The COVID-19 epidemic is not the first time that governments have used social distancing. During the last great global pandemic, the Spanish flu of 1917-1920, many municipalities closed schools, quarantined victims in their homes, and banned large gatherings to prevent the spread of the disease. Because cities reacted at different times and in different ways, it is possible to compare their responses and observe what appears to work best. A study in JAMA shows that if these interventions are started early enough and last long enough to bring case levels low enough, propagation of the virus stops. Philadelphia had its first case of influenza on September 17th, 1918, and campaigned against coughing, spitting, and sneezing in public. Inexplicably, ten days later, city officials hosted a parade that 200,000 people attended. Eight days after their death rate began to increase, and social distancing orders were put into place. However, it was too late, and the death rate ended up being 748 per 100,000, one of the worst in the country.
In contrast, two days after St. Louis experienced its first case of influenza, it implemented strong social distancing orders and kept them in place for six weeks. As a cautionary tale to current state governments, some cites relaxed social distancing before the case rate had decreased significantly, causing a second spike in cases and a reimplementation of social distancing for another five weeks. In the end, St. Louis had a death rate of 358 per 100,000, less than half of what Philadelphia experienced.

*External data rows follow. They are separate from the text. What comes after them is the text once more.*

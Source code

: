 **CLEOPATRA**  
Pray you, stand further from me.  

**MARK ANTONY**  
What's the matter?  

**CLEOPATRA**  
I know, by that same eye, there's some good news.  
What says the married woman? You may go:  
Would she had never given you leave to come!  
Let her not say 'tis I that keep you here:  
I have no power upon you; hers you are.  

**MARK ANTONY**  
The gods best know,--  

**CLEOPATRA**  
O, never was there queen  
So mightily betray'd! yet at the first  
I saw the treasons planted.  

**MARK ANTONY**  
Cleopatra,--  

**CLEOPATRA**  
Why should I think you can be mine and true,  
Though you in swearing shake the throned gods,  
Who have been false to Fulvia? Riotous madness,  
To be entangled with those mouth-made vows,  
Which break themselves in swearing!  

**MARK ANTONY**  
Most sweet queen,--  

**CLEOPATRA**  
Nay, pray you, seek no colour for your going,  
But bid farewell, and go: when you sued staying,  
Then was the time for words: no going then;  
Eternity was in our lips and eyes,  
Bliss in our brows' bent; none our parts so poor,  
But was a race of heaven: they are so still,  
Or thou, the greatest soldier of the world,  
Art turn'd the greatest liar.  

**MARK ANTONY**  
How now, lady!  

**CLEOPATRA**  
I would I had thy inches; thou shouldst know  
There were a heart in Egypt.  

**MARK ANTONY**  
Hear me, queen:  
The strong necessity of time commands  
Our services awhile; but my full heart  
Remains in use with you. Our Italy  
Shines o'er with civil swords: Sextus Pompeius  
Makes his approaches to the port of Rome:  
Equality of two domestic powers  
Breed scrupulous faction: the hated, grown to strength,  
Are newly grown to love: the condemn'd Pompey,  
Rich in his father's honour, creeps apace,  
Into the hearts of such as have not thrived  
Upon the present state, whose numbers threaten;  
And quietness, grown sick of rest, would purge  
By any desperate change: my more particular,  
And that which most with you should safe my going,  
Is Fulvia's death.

The message from these studies is clear, in the face of no drug treatments and no vaccine, social distancing is our best option to decrease the spread of COVID-19. If governments implement these measures soon enough and hold them long enough, social distancing slows the spread of disease and reduces the overall death rate. However, these measures do not solve the problem of the suffering of so many Americans who are now out of work. Our government needs to do a lot more to help these people.
Anthony Fauci and/or Bill Gate will profit from remdesivir
This rumor is so ridiculous I am not going to spend much time on it. Dr. Fauci is the director of the NIAID (National Institute of Allergy and Infectious Disease) and is an infectious disease expert. He was appointed to the post in 1984 by Ronald Reagan and has served under both Republican and Democratic Administrations. Bill Gates is a co-founder of Microsoft, and part of his philanthropic efforts have been in vaccine development. For the current crisis, Mr. Gates' foundation, along with other groups and governments, started the Coalition for Epidemic Preparedness Innovations in 2017. CEPI is helping to organize vaccine efforts and is helping manufacturing facilities to prepare to make whatever vaccine turns out to be effective.
Remdesivir is a drug developed by Gilead Sciences, initially as a potential treatment for Hepatitis C, and later was investigated as a treatment for the Ebloa virus. Recent testing against SARS-CoV-2 has shown it may be clinically useful. Neither Dr. Fauci or Mr. Gates have any investments in Gilead Sciences or any other known conflicts of interest.